台湾緑茶の郷で特別な手摘紅茶を入手しました。ある条件が満たされた時に作られる、春一番の紅茶です。

台湾のお茶は、香りだけでなく、舌とのどで味わうものだと再認識されられます。衝撃の美味しさをご堪能ください。

店主のコメント

金芽が輝きを放ちます。ベリー系の凝縮味とフレッシュミントの爽やかさが特徴。甘く、舌の上で転がしたくなる柔らかい茶湯です。透明感のある茶湯からは想像できないほど安定したボディで、煎を重ねてもブレません。レアチーズケーキとの相性は最高でした。

ある条件の時にだけ作られる蜜香紅茶
実は店主も初めて口にしました

明前碧螺春で知られる三峡茶区は、紅茶の産地としても有名です。今でこそ各地で手摘紅茶がブランド化されていますが、三峡でははるか昔から手摘紅茶を作り続けてきました。手摘紅茶は通常緑茶シーズンが終わってから作られます。しかし今年は、春先にも紅茶が作られました。なぜでしょう。

まれにみる良質な原料茶が集まったからです。

生産者側の視点で紅茶を考える

紅茶を作る生産者の立場で考えてみましょう。夏の三峡紅茶は常に一定の需要があります。破格の輸入紅茶に屈することなく、三峡紅茶は製茶コストが適正に反映された価格で取引されています。作り手にとって紅茶は規格化しやすく、原料さえよければ品質のばらつきもできにくいため扱いやすいのです。

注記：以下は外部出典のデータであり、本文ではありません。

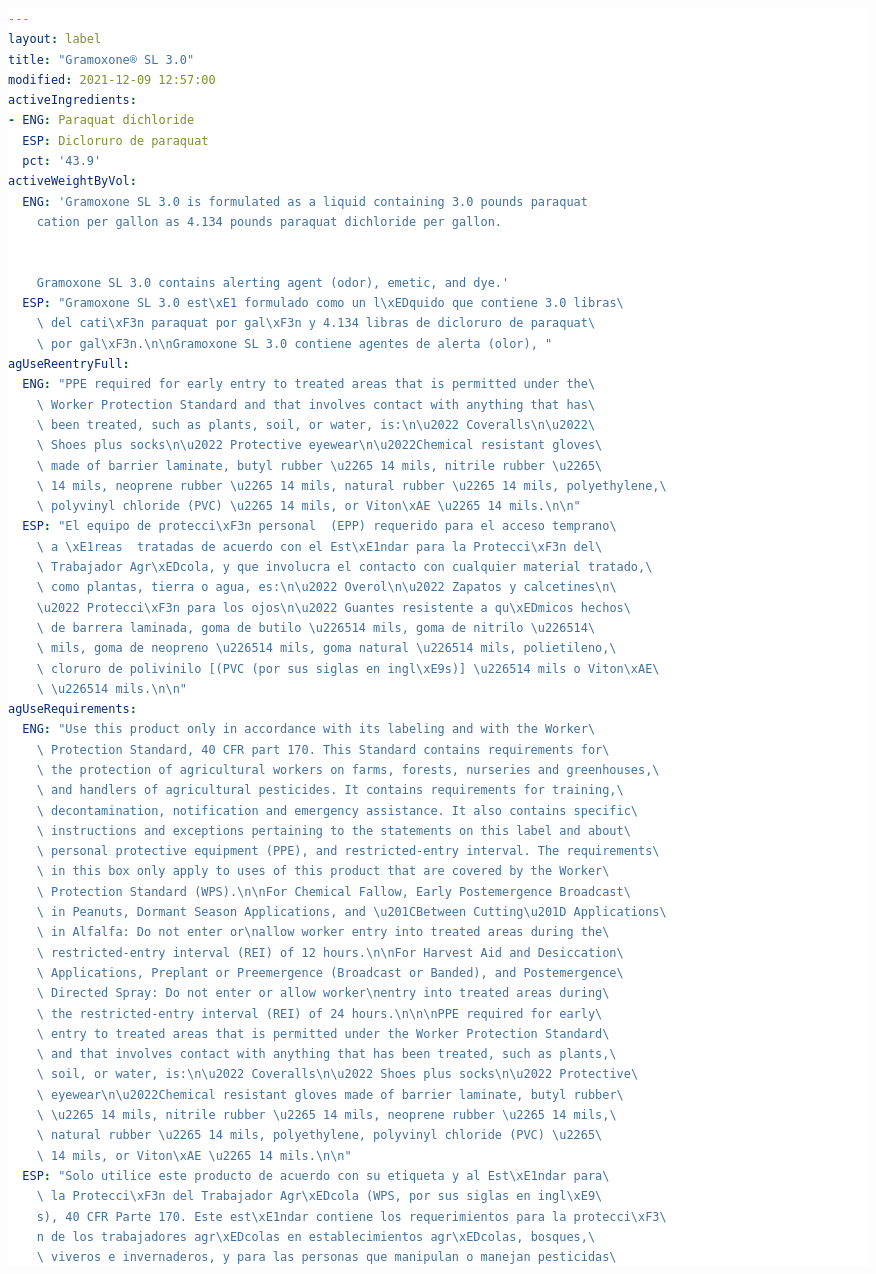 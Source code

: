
 ```yaml
---
layout: label
title: "Gramoxone® SL 3.0"
modified: 2021-12-09 12:57:00
activeIngredients:
- ENG: Paraquat dichloride
  ESP: Dicloruro de paraquat
  pct: '43.9'
activeWeightByVol:
  ENG: 'Gramoxone SL 3.0 is formulated as a liquid containing 3.0 pounds paraquat
    cation per gallon as 4.134 pounds paraquat dichloride per gallon.


    Gramoxone SL 3.0 contains alerting agent (odor), emetic, and dye.'
  ESP: "Gramoxone SL 3.0 est\xE1 formulado como un l\xEDquido que contiene 3.0 libras\
    \ del cati\xF3n paraquat por gal\xF3n y 4.134 libras de dicloruro de paraquat\
    \ por gal\xF3n.\n\nGramoxone SL 3.0 contiene agentes de alerta (olor), "
agUseReentryFull:
  ENG: "PPE required for early entry to treated areas that is permitted under the\
    \ Worker Protection Standard and that involves contact with anything that has\
    \ been treated, such as plants, soil, or water, is:\n\u2022 Coveralls\n\u2022\
    \ Shoes plus socks\n\u2022 Protective eyewear\n\u2022Chemical resistant gloves\
    \ made of barrier laminate, butyl rubber \u2265 14 mils, nitrile rubber \u2265\
    \ 14 mils, neoprene rubber \u2265 14 mils, natural rubber \u2265 14 mils, polyethylene,\
    \ polyvinyl chloride (PVC) \u2265 14 mils, or Viton\xAE \u2265 14 mils.\n\n"
  ESP: "El equipo de protecci\xF3n personal  (EPP) requerido para el acceso temprano\
    \ a \xE1reas  tratadas de acuerdo con el Est\xE1ndar para la Protecci\xF3n del\
    \ Trabajador Agr\xEDcola, y que involucra el contacto con cualquier material tratado,\
    \ como plantas, tierra o agua, es:\n\u2022 Overol\n\u2022 Zapatos y calcetines\n\
    \u2022 Protecci\xF3n para los ojos\n\u2022 Guantes resistente a qu\xEDmicos hechos\
    \ de barrera laminada, goma de butilo \u226514 mils, goma de nitrilo \u226514\
    \ mils, goma de neopreno \u226514 mils, goma natural \u226514 mils, polietileno,\
    \ cloruro de polivinilo [(PVC (por sus siglas en ingl\xE9s)] \u226514 mils o Viton\xAE\
    \ \u226514 mils.\n\n"
agUseRequirements:
  ENG: "Use this product only in accordance with its labeling and with the Worker\
    \ Protection Standard, 40 CFR part 170. This Standard contains requirements for\
    \ the protection of agricultural workers on farms, forests, nurseries and greenhouses,\
    \ and handlers of agricultural pesticides. It contains requirements for training,\
    \ decontamination, notification and emergency assistance. It also contains specific\
    \ instructions and exceptions pertaining to the statements on this label and about\
    \ personal protective equipment (PPE), and restricted-entry interval. The requirements\
    \ in this box only apply to uses of this product that are covered by the Worker\
    \ Protection Standard (WPS).\n\nFor Chemical Fallow, Early Postemergence Broadcast\
    \ in Peanuts, Dormant Season Applications, and \u201CBetween Cutting\u201D Applications\
    \ in Alfalfa: Do not enter or\nallow worker entry into treated areas during the\
    \ restricted-entry interval (REI) of 12 hours.\n\nFor Harvest Aid and Desiccation\
    \ Applications, Preplant or Preemergence (Broadcast or Banded), and Postemergence\
    \ Directed Spray: Do not enter or allow worker\nentry into treated areas during\
    \ the restricted-entry interval (REI) of 24 hours.\n\n\nPPE required for early\
    \ entry to treated areas that is permitted under the Worker Protection Standard\
    \ and that involves contact with anything that has been treated, such as plants,\
    \ soil, or water, is:\n\u2022 Coveralls\n\u2022 Shoes plus socks\n\u2022 Protective\
    \ eyewear\n\u2022Chemical resistant gloves made of barrier laminate, butyl rubber\
    \ \u2265 14 mils, nitrile rubber \u2265 14 mils, neoprene rubber \u2265 14 mils,\
    \ natural rubber \u2265 14 mils, polyethylene, polyvinyl chloride (PVC) \u2265\
    \ 14 mils, or Viton\xAE \u2265 14 mils.\n\n"
  ESP: "Solo utilice este producto de acuerdo con su etiqueta y al Est\xE1ndar para\
    \ la Protecci\xF3n del Trabajador Agr\xEDcola (WPS, por sus siglas en ingl\xE9\
    s), 40 CFR Parte 170. Este est\xE1ndar contiene los requerimientos para la protecci\xF3\
    n de los trabajadores agr\xEDcolas en establecimientos agr\xEDcolas, bosques,\
    \ viveros e invernaderos, y para las personas que manipulan o manejan pesticidas\
```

一方、紅茶は半発酵茶のような個性は打ち出しにくいす。夏に作られる台湾紅茶は、出荷前に半年以上寝かせて風味を落ち着かせます。その間に個性を失うケースが多々あります。

春に膨らむ需要と価格

春先の明前碧螺春は、小さい新芽を摘み集めるためコストがかかります。それゆえ、春一番の明前碧螺春は高値で取引されます。とはいえ、どんなに質が良くても価格が2倍3倍に跳ね上がることはありません。

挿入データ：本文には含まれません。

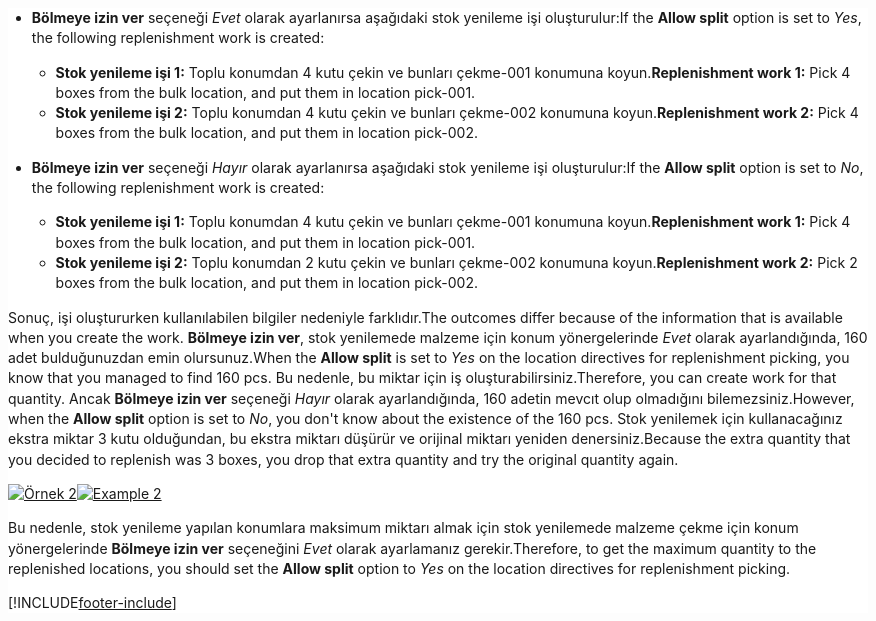 - <span data-ttu-id="65aa6-167">**Bölmeye izin ver** seçeneği *Evet* olarak ayarlanırsa aşağıdaki stok yenileme işi oluşturulur:</span><span class="sxs-lookup"><span data-stu-id="65aa6-167">If the **Allow split** option is set to *Yes*, the following replenishment work is created:</span></span>

    - <span data-ttu-id="65aa6-168">**Stok yenileme işi 1:** Toplu konumdan 4 kutu çekin ve bunları çekme-001 konumuna koyun.</span><span class="sxs-lookup"><span data-stu-id="65aa6-168">**Replenishment work 1:** Pick 4 boxes from the bulk location, and put them in location pick-001.</span></span>
    - <span data-ttu-id="65aa6-169">**Stok yenileme işi 2:** Toplu konumdan 4 kutu çekin ve bunları çekme-002 konumuna koyun.</span><span class="sxs-lookup"><span data-stu-id="65aa6-169">**Replenishment work 2:** Pick 4 boxes from the bulk location, and put them in location pick-002.</span></span>

- <span data-ttu-id="65aa6-170">**Bölmeye izin ver** seçeneği *Hayır* olarak ayarlanırsa aşağıdaki stok yenileme işi oluşturulur:</span><span class="sxs-lookup"><span data-stu-id="65aa6-170">If the **Allow split** option is set to *No*, the following replenishment work is created:</span></span>

    - <span data-ttu-id="65aa6-171">**Stok yenileme işi 1:** Toplu konumdan 4 kutu çekin ve bunları çekme-001 konumuna koyun.</span><span class="sxs-lookup"><span data-stu-id="65aa6-171">**Replenishment work 1:** Pick 4 boxes from the bulk location, and put them in location pick-001.</span></span>
    - <span data-ttu-id="65aa6-172">**Stok yenileme işi 2:** Toplu konumdan 2 kutu çekin ve bunları çekme-002 konumuna koyun.</span><span class="sxs-lookup"><span data-stu-id="65aa6-172">**Replenishment work 2:** Pick 2 boxes from the bulk location, and put them in location pick-002.</span></span>

<span data-ttu-id="65aa6-173">Sonuç, işi oluştururken kullanılabilen bilgiler nedeniyle farklıdır.</span><span class="sxs-lookup"><span data-stu-id="65aa6-173">The outcomes differ because of the information that is available when you create the work.</span></span> <span data-ttu-id="65aa6-174">**Bölmeye izin ver**, stok yenilemede malzeme için konum yönergelerinde *Evet* olarak ayarlandığında, 160 adet bulduğunuzdan emin olursunuz.</span><span class="sxs-lookup"><span data-stu-id="65aa6-174">When the **Allow split** is set to *Yes* on the location directives for replenishment picking, you know that you managed to find 160 pcs.</span></span> <span data-ttu-id="65aa6-175">Bu nedenle, bu miktar için iş oluşturabilirsiniz.</span><span class="sxs-lookup"><span data-stu-id="65aa6-175">Therefore, you can create work for that quantity.</span></span> <span data-ttu-id="65aa6-176">Ancak **Bölmeye izin ver** seçeneği *Hayır* olarak ayarlandığında, 160 adetin mevcıt olup olmadığını bilemezsiniz.</span><span class="sxs-lookup"><span data-stu-id="65aa6-176">However, when the **Allow split** option is set to *No*, you don't know about the existence of the 160 pcs.</span></span> <span data-ttu-id="65aa6-177">Stok yenilemek için kullanacağınız ekstra miktar 3 kutu olduğundan, bu ekstra miktarı düşürür ve orijinal miktarı yeniden denersiniz.</span><span class="sxs-lookup"><span data-stu-id="65aa6-177">Because the extra quantity that you decided to replenish was 3 boxes, you drop that extra quantity and try the original quantity again.</span></span>

<span data-ttu-id="65aa6-178">[![Örnek 2](media/ReplenTemp_example_2.png "Örnek 2")](media/ReplenTemp_example_2_large.png)</span><span class="sxs-lookup"><span data-stu-id="65aa6-178">[![Example 2](media/ReplenTemp_example_2.png "Example 2")](media/ReplenTemp_example_2_large.png)</span></span>

<span data-ttu-id="65aa6-179">Bu nedenle, stok yenileme yapılan konumlara maksimum miktarı almak için stok yenilemede malzeme çekme için konum yönergelerinde **Bölmeye izin ver** seçeneğini *Evet* olarak ayarlamanız gerekir.</span><span class="sxs-lookup"><span data-stu-id="65aa6-179">Therefore, to get the maximum quantity to the replenished locations, you should set the **Allow split** option to *Yes* on the location directives for replenishment picking.</span></span>


[!INCLUDE[footer-include](../../includes/footer-banner.md)]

今ここに、素晴らしい茶青が集まったとしましょう。製茶場はどう考えますか。明前碧螺春に仕立てしまっては惜しいと感じるはずです。

明前碧螺春としては間違いなく高評価でしょう。でも全体の中では埋もれてしまい特別感をアピールできません。そこで、普段春には作らない紅茶で差別化を図ろうと考えたのです。

そんな特別な手摘紅茶を入手しました。三峡で最も早く摘まれた紅茶です。

いきいきした新茶も良し、1~2年寝かせても良し。どちらがお好みですか?

のみくらべは軽い熟成の東方美人がおすすめです。2017年Lotはいかがでしょう?

お茶のデータ
商品名称 蜜香紅茶・三峡茶区
みいしゃんこうちゃ・さんきょうちゃく
生産地 台北縣三峡鎮
茶樹の品種 黄柑
摘茶時期 2021年明前茶:3月下旬
茶園の海抜 200〜300m
発酵度 全発酵(100%)
烘焙程度
推奨茶器 磁器製の茶壺・急須、蓋碗、紅茶用ポット、マグカップ、グラス
茶葉の分量 茶壺・急須・蓋碗 → 5分の1弱
マグカップ、グラス → スプーン1杯
お湯の温度 95~100℃前後
時間の目安
(95℃)
茶壺、急須 → 50秒
蓋碗、紅茶用ポット、マグカップ → 蓋をして60秒
(2煎目 -10秒、以降 +20秒ずつ)
蜜香紅茶・三峡茶区の2つの楽しみ方

100度の熱湯で淹れる → 香りを楽しむならこの方法が一番です。苦味が出る心配はありません。他産地の紅茶と同じ要領で、茶器を十分に温めてから淹れてください。

95度の湯で淹れる → 火を止めて泡が消えるくらいの水温です。濃く淹れるとより上品な甘みが引き出され、牛乳との相性が増します。

ワンポイントアドバイス

一般的な紅茶よりもはるかに煎が続きます。味の移ろいをお楽しみください。